*YOUR ASSIGNMENT:* Nothing but an exact repetition of the entries should appear in the answer.
_ _ _ _ _ _ _
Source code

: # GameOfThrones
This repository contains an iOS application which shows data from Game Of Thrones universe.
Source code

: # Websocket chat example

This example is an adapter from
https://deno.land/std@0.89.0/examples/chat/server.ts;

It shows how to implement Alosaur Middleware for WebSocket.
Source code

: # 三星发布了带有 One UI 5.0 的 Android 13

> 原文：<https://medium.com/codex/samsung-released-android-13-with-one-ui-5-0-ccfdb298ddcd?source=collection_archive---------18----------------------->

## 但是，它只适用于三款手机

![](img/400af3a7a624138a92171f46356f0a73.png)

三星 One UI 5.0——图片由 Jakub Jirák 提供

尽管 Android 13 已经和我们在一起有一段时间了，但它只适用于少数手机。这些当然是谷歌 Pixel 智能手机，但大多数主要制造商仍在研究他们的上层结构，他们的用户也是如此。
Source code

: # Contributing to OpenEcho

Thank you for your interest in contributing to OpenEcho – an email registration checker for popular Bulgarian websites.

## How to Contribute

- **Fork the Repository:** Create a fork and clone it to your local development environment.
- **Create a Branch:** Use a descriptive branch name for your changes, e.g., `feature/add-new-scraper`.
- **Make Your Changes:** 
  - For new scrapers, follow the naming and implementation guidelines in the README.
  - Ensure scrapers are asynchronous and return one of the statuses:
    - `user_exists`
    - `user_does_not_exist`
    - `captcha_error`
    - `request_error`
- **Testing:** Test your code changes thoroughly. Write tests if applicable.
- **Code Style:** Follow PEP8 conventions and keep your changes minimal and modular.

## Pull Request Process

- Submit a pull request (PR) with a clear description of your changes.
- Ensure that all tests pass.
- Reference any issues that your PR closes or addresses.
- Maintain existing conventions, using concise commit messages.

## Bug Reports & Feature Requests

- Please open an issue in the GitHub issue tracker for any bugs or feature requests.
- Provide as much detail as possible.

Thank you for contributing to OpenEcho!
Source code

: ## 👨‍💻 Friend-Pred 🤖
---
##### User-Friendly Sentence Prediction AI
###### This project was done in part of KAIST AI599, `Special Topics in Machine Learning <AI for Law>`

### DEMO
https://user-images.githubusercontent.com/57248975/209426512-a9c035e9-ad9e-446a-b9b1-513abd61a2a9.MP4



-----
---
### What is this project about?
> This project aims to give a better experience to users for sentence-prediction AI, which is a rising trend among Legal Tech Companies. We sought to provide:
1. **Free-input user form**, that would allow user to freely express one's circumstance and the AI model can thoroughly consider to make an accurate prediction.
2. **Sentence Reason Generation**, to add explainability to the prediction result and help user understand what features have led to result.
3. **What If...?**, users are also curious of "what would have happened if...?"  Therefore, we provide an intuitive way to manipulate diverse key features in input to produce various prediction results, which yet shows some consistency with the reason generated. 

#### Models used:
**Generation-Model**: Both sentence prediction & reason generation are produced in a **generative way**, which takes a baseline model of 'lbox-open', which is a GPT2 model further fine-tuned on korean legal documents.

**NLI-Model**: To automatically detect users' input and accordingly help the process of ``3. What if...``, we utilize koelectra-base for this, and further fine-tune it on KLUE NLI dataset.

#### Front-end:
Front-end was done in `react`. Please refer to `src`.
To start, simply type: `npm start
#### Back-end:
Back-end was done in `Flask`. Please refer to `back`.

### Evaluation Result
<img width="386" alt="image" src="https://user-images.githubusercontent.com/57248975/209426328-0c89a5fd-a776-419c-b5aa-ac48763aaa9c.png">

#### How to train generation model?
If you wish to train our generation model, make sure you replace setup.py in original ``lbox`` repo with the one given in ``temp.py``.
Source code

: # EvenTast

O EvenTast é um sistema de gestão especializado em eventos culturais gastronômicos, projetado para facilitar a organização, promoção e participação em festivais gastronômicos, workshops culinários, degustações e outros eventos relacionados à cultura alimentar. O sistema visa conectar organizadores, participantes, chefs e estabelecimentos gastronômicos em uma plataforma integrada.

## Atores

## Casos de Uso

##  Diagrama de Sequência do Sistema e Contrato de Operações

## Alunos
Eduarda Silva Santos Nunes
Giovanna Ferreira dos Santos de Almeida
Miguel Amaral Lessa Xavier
_ _ _ _ _ _ _
*WRITTEN ANSWER:*
Source code

: # GameOfThrones
This repository contains an iOS application which shows data from Game Of Thrones universe.
Source code

: # Websocket chat example

This example is an adapter from
https://deno.land/std@0.89.0/examples/chat/server.ts;

It shows how to implement Alosaur Middleware for WebSocket.
Source code

: # 三星发布了带有 One UI 5.0 的 Android 13

> 原文：<https://medium.com/codex/samsung-released-android-13-with-one-ui-5-0-ccfdb298ddcd?source=collection_archive---------18----------------------->

## 但是，它只适用于三款手机

![](img/400af3a7a624138a92171f46356f0a73.png)

三星 One UI 5.0——图片由 Jakub Jirák 提供

尽管 Android 13 已经和我们在一起有一段时间了，但它只适用于少数手机。这些当然是谷歌 Pixel 智能手机，但大多数主要制造商仍在研究他们的上层结构，他们的用户也是如此。
Source code

: # Contributing to OpenEcho

Thank you for your interest in contributing to OpenEcho – an email registration checker for popular Bulgarian websites.

## How to Contribute

- **Fork the Repository:** Create a fork and clone it to your local development environment.
- **Create a Branch:** Use a descriptive branch name for your changes, e.g., `feature/add-new-scraper`.
- **Make Your Changes:** 
  - For new scrapers, follow the naming and implementation guidelines in the README.
  - Ensure scrapers are asynchronous and return one of the statuses:
    - `user_exists`
    - `user_does_not_exist`
    - `captcha_error`
    - `request_error`
- **Testing:** Test your code changes thoroughly. Write tests if applicable.
- **Code Style:** Follow PEP8 conventions and keep your changes minimal and modular.

## Pull Request Process

- Submit a pull request (PR) with a clear description of your changes.
- Ensure that all tests pass.
- Reference any issues that your PR closes or addresses.
- Maintain existing conventions, using concise commit messages.

## Bug Reports & Feature Requests

- Please open an issue in the GitHub issue tracker for any bugs or feature requests.
- Provide as much detail as possible.

Thank you for contributing to OpenEcho!
Source code

: ## 👨‍💻 Friend-Pred 🤖
---
##### User-Friendly Sentence Prediction AI
###### This project was done in part of KAIST AI599, `Special Topics in Machine Learning <AI for Law>`

### DEMO
https://user-images.githubusercontent.com/57248975/209426512-a9c035e9-ad9e-446a-b9b1-513abd61a2a9.MP4



-----
---
### What is this project about?
> This project aims to give a better experience to users for sentence-prediction AI, which is a rising trend among Legal Tech Companies. We sought to provide:
1. **Free-input user form**, that would allow user to freely express one's circumstance and the AI model can thoroughly consider to make an accurate prediction.
2. **Sentence Reason Generation**, to add explainability to the prediction result and help user understand what features have led to result.
3. **What If...?**, users are also curious of "what would have happened if...?"  Therefore, we provide an intuitive way to manipulate diverse key features in input to produce various prediction results, which yet shows some consistency with the reason generated. 

#### Models used:
**Generation-Model**: Both sentence prediction & reason generation are produced in a **generative way**, which takes a baseline model of 'lbox-open', which is a GPT2 model further fine-tuned on korean legal documents.

**NLI-Model**: To automatically detect users' input and accordingly help the process of ``3. What if...``, we utilize koelectra-base for this, and further fine-tune it on KLUE NLI dataset.

#### Front-end:
Front-end was done in `react`. Please refer to `src`.
To start, simply type: `npm start
#### Back-end:
Back-end was done in `Flask`. Please refer to `back`.

### Evaluation Result
<img width="386" alt="image" src="https://user-images.githubusercontent.com/57248975/209426328-0c89a5fd-a776-419c-b5aa-ac48763aaa9c.png">

#### How to train generation model?
If you wish to train our generation model, make sure you replace setup.py in original ``lbox`` repo with the one given in ``temp.py``.
Source code

: # EvenTast

O EvenTast é um sistema de gestão especializado em eventos culturais gastronômicos, projetado para facilitar a organização, promoção e participação em festivais gastronômicos, workshops culinários, degustações e outros eventos relacionados à cultura alimentar. O sistema visa conectar organizadores, participantes, chefs e estabelecimentos gastronômicos em uma plataforma integrada.

## Atores

## Casos de Uso

##  Diagrama de Sequência do Sistema e Contrato de Operações

## Alunos
Eduarda Silva Santos Nunes
Giovanna Ferreira dos Santos de Almeida
Miguel Amaral Lessa Xavier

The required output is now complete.